CReM is an open-source Python framework to generate chemical structures using a fragment-based approach.
The main idea behind is similar to matched molecular pairs considering context that fragments in the identical context are interchangeable. Therefore, one can create a database of interchangeable fragments and use it for generation of chemically valid structures.
Features:
- Generation of a custom fragment database
- Three modes of structure generation: MUTATE, GROW, LINK
- Context radius to consider for replacement
- Fragment size to replace and the size of a replacing fragment
- Protection of atoms from modification (e.g. scaffold protection)

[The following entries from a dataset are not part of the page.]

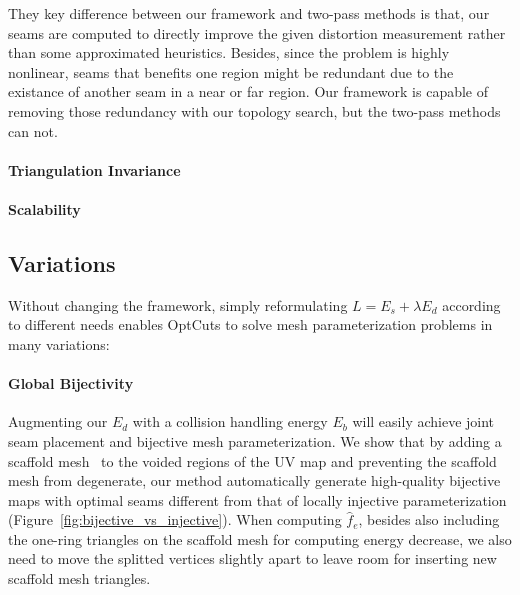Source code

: They key difference between our framework and two-pass methods is that, our seams are computed to directly improve the given distortion measurement rather than some approximated heuristics. Besides, since the problem is highly nonlinear, seams that benefits one region might be redundant due to the existance of another seam in a near or far region. Our framework is capable of removing those redundancy with our topology search, but the two-pass methods can not.

\paragraph{Triangulation Invariance} 

\paragraph{Scalability} \minchen{[TODO]}

\subsection{Variations}
\label{sec:results_variations}

Without changing the framework, simply reformulating $L = E_s + \lambda E_d$ according to different needs enables OptCuts to solve mesh parameterization problems in many variations:

\paragraph{Global Bijectivity}  \minchen{[DOING]} Augmenting our $E_d$ with a collision handling energy $E_b$ will easily achieve joint seam placement and bijective mesh parameterization. We show that by adding a scaffold mesh~\cite{Jiang2017Simplicial} to the voided regions of the UV map and preventing the scaffold mesh from degenerate, our method automatically generate high-quality bijective maps with optimal seams different from that of locally injective parameterization (Figure~\ref{fig:bijective_vs_injective}). When computing $\hat{f}_e$, besides also including the one-ring triangles on the scaffold mesh for computing energy decrease, we also need to move the splitted vertices slightly apart to leave room for inserting new scaffold mesh triangles.

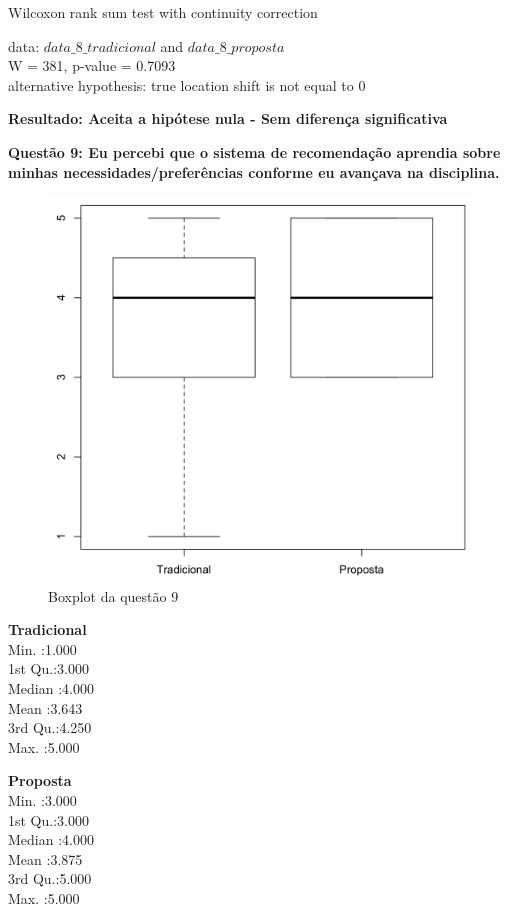 Wilcoxon rank sum test with continuity correction

\noindent
data:  $data\_8\_tradicional$ and $data\_8\_proposta$\\
W = 381, p-value = 0.7093\\
alternative hypothesis: true location shift is not equal to 0

\textbf{Resultado: Aceita a hipótese nula - Sem diferença significativa}

\newpage
\textbf{Questão 9: Eu percebi que o sistema de recomendação aprendia sobre minhas necessidades/preferências conforme eu avançava na disciplina.}

\begin{figure}[htb]
  \caption{\label{fig:questao9-boxplot}Boxplot da questão 9}
  \begin{center}
      \includegraphics[scale=0.4]{./Figuras/questao9-boxplot.png}
  \end{center}
\end{figure}

\begin{multicols}{2}

\noindent\textbf{Tradicional}\\
Min.   :1.000\\
1st Qu.:3.000\\
Median :4.000\\
Mean   :3.643\\
3rd Qu.:4.250\\
Max.   :5.000\\
\columnbreak

\noindent\textbf{Proposta}\\
Min.   :3.000\\
1st Qu.:3.000\\
Median :4.000\\
Mean   :3.875\\
3rd Qu.:5.000\\
Max.   :5.000
\end{multicols}

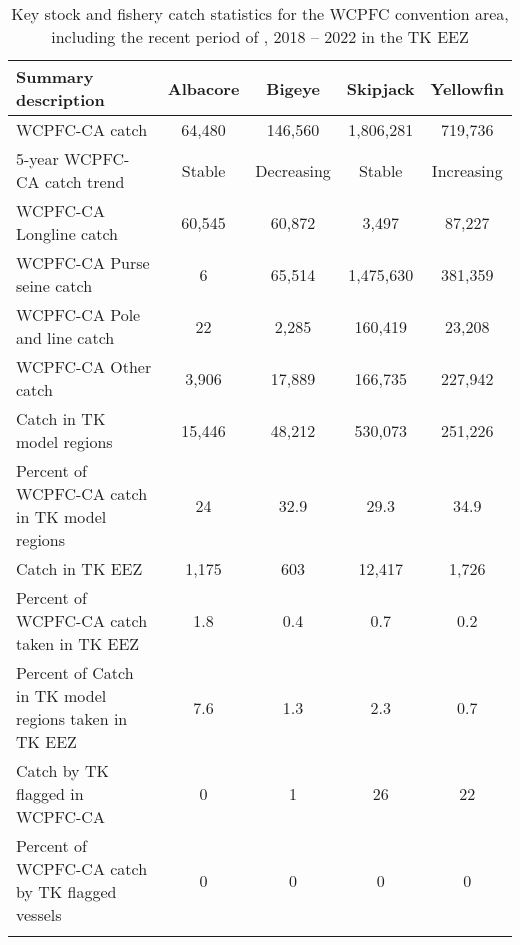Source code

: \begin{longtable}{lcccc}
\caption{Key stock and fishery catch statistics for the WCPFC convention area, including the recent period of , 2018 -- 2022 in the TK EEZ} \\ 
  \hline
Summary description & Albacore & Bigeye & Skipjack & Yellowfin \\ 
  \hline
WCPFC-CA catch & 64,480 & 146,560 & 1,806,281 & 719,736 \\ 
  5-year WCPFC-CA catch trend & Stable & Decreasing & Stable & Increasing \\ 
  WCPFC-CA Longline catch & 60,545 & 60,872 & 3,497 & 87,227 \\ 
  WCPFC-CA Purse seine catch & 6 & 65,514 & 1,475,630 & 381,359 \\ 
  WCPFC-CA Pole and line catch & 22 & 2,285 & 160,419 & 23,208 \\ 
  WCPFC-CA Other catch & 3,906 & 17,889 & 166,735 & 227,942 \\ 
  Catch in TK model regions & 15,446 & 48,212 & 530,073 & 251,226 \\ 
  Percent of WCPFC-CA catch in TK model regions & 24 & 32.9 & 29.3 & 34.9 \\ 
   \hline
Catch in TK EEZ & 1,175 & 603 & 12,417 & 1,726 \\ 
  Percent of WCPFC-CA catch taken in TK EEZ & 1.8 & 0.4 & 0.7 & 0.2 \\ 
  Percent of Catch in TK model regions taken in TK EEZ & 7.6 & 1.3 & 2.3 & 0.7 \\ 
  Catch by TK flagged in WCPFC-CA & 0 & 1 & 26 & 22 \\ 
  Percent of WCPFC-CA catch by TK flagged vessels & 0 & 0 & 0 & 0 \\ 
  \hline
\label{cat_sum_tab}
\end{longtable}
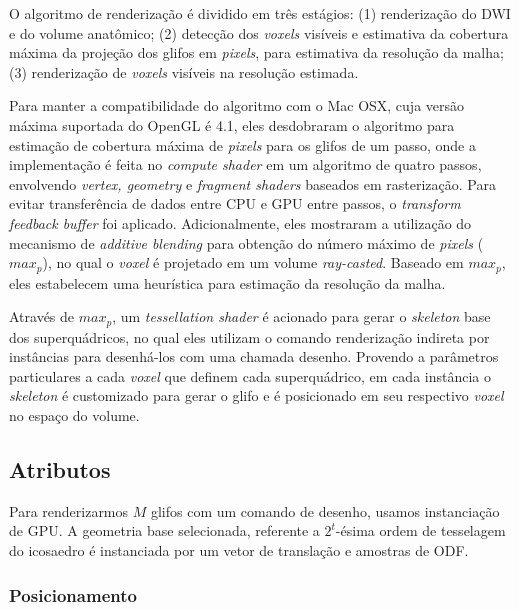 O algoritmo de renderização é dividido em três estágios: (1) renderização do DWI e do volume anatômico; (2) detecção dos \textit{voxels} visíveis e estimativa da cobertura máxima da projeção dos glifos em \textit{pixels}, para estimativa da resolução da malha; (3) renderização de \textit{voxels} visíveis na resolução estimada.

Para manter a compatibilidade do algoritmo com o Mac OSX, cuja versão máxima suportada do OpenGL é 4.1, eles desdobraram o algoritmo para estimação de cobertura máxima de \textit{pixels} para os glifos de um passo, onde a implementação é feita no \textit{compute shader} em um algoritmo de quatro passos, envolvendo \textit{vertex, geometry} e \textit{fragment shaders} baseados em rasterização. Para evitar transferência de dados entre CPU e GPU entre passos, o \textit{transform feedback buffer} foi aplicado. Adicionalmente, eles mostraram a utilização do mecanismo de \textit{additive blending} para obtenção do número máximo de \textit{pixels} ($max_p$), no qual o \textit{voxel} é projetado em um volume \textit{ray-casted}. Baseado em $max_p$, eles estabelecem uma heurística para estimação da resolução da malha.

Através de $max_p$, um \textit{tessellation shader} é acionado para gerar o \textit{skeleton} base dos superquádricos, no qual eles utilizam o comando renderização indireta por instâncias para desenhá-los com uma chamada desenho. Provendo a parâmetros particulares a cada \textit{voxel} que definem cada superquádrico, em cada instância o \textit{skeleton} é customizado para gerar o glifo e é posicionado em seu respectivo \textit{voxel} no espaço do volume.





\subsection{Atributos}
\label{ssec::atributos}



Para renderizarmos $M$ glifos com um comando de desenho, usamos instanciação de GPU. A geometria base selecionada, referente a $2^t$-ésima ordem de tesselagem do icosaedro é instanciada por um vetor de translação e amostras de ODF.

\subsubsection{Posicionamento}

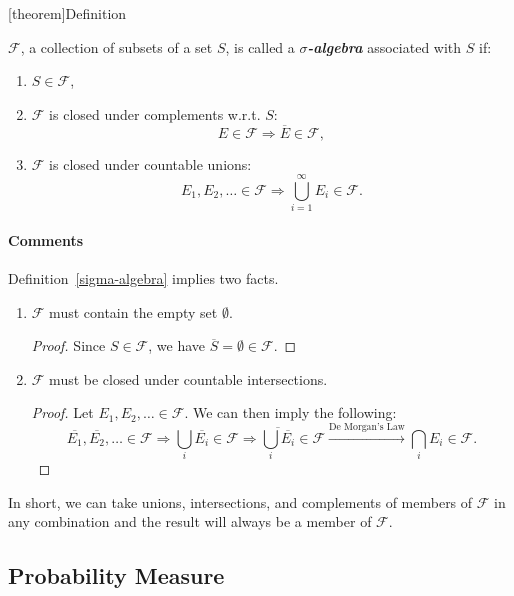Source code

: \documentclass[12pt]{report}
\theoremstyle{definition}
\begin{document}
[theorem]{Definition}
\begin{sigma algebra}\label{sigma-algebra}
    $\mathcal{F}$, a collection of subsets of a set $S$,
    is called a \textbf{\emph{$\sigma$-algebra}} associated with
    $S$ if:
    \begin{enumerate}[label = (\alph*)]
        \item $S\in\mathcal{F}$,
        \item $\mathcal{F}$ is closed under complements w.r.t. $S$:
            \[
                E\in\mathcal{F} \Longrightarrow \overline{E}\in\mathcal{F},
            \]
        \item $\mathcal{F}$ is closed under countable unions:
            \[
                E_1,E_2,\ldots\in\mathcal{F}\Longrightarrow
                \bigcup_{i=1}^{\infty}E_i\in\mathcal{F}.
            \]
    \end{enumerate} 
\end{sigma algebra}

\paragraph{Comments}
Definition~\ref{sigma-algebra} implies two facts.
\begin{enumerate}
    \item $\mathcal{F}$ must contain the empty set $\emptyset$.
        \begin{proof}
            Since $S\in\mathcal{F}$, we have
            $\overline{S}=\emptyset\in\mathcal{F}$.
        \end{proof} 
    \item $\mathcal{F}$ must be closed under countable intersections.
        \begin{proof}
            Let $E_1,E_2,\ldots\in\mathcal{F}$. We can then imply the following:
            \[
                \overline{E_1},\overline{E_2},\ldots\in\mathcal{F}
                \Rightarrow \bigcup_i \overline{E_i}\in\mathcal{F}
                \Rightarrow \overline{\bigcup_i \overline{E_i}}\in\mathcal{F}
                \xrightarrow{\text{De Morgan's Law}}\bigcap_iE_i\in\mathcal{F}.
            \]
        \end{proof} 
\end{enumerate} 
In short, we can take unions, intersections, and complements of members of
$\mathcal{F}$ in any combination and the result will always be a member of
$\mathcal{F}$.

\subsection{Probability Measure}
\end{document}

- Replacements with fragments occurred in a fragment database with certain minimal frequency
- Make randomly chosen replacements up to the specified number
Several command line utilities will be installed to create fragment databases and crem
module will become available in Python imports to generate structures.
From pypi package
pip install crem
Manually from repository
git clone https://github.com/DrrDom/crem
cd crem
python3 setup.py sdist bdist_wheel
pip install dist/crem-0.1-py3-none-any.whl
Uninstall
pip uninstall crem
crem
requires rdkit>=2017.09
. To run the guacamol test guacamol
should be installed.
Fragmentation of input structures:
fragmentation -i input.smi -o frags.txt -c 32 -v
Convert fragments to standardized representation of a core and a context of a given radius:
frag_to_env -i frags.txt -o r3.txt -r 3 -c 32 -v
Remove duplicated lines in the output file and count frequency of occurrence of fragemnt-context pairs. These (sort
and uniq
) are bash
utilities but since Win10 is Linux-friendly that should not be a big issue for Win users to execute them
sort r3.txt | uniq -c > r3_c.txt
Create DB and import the file to a database table
env_to_db -i r3_c.txt -o fragments.db -r 3 -c -v
Last three steps should be executed for each radius. All tables can be stored in the same database.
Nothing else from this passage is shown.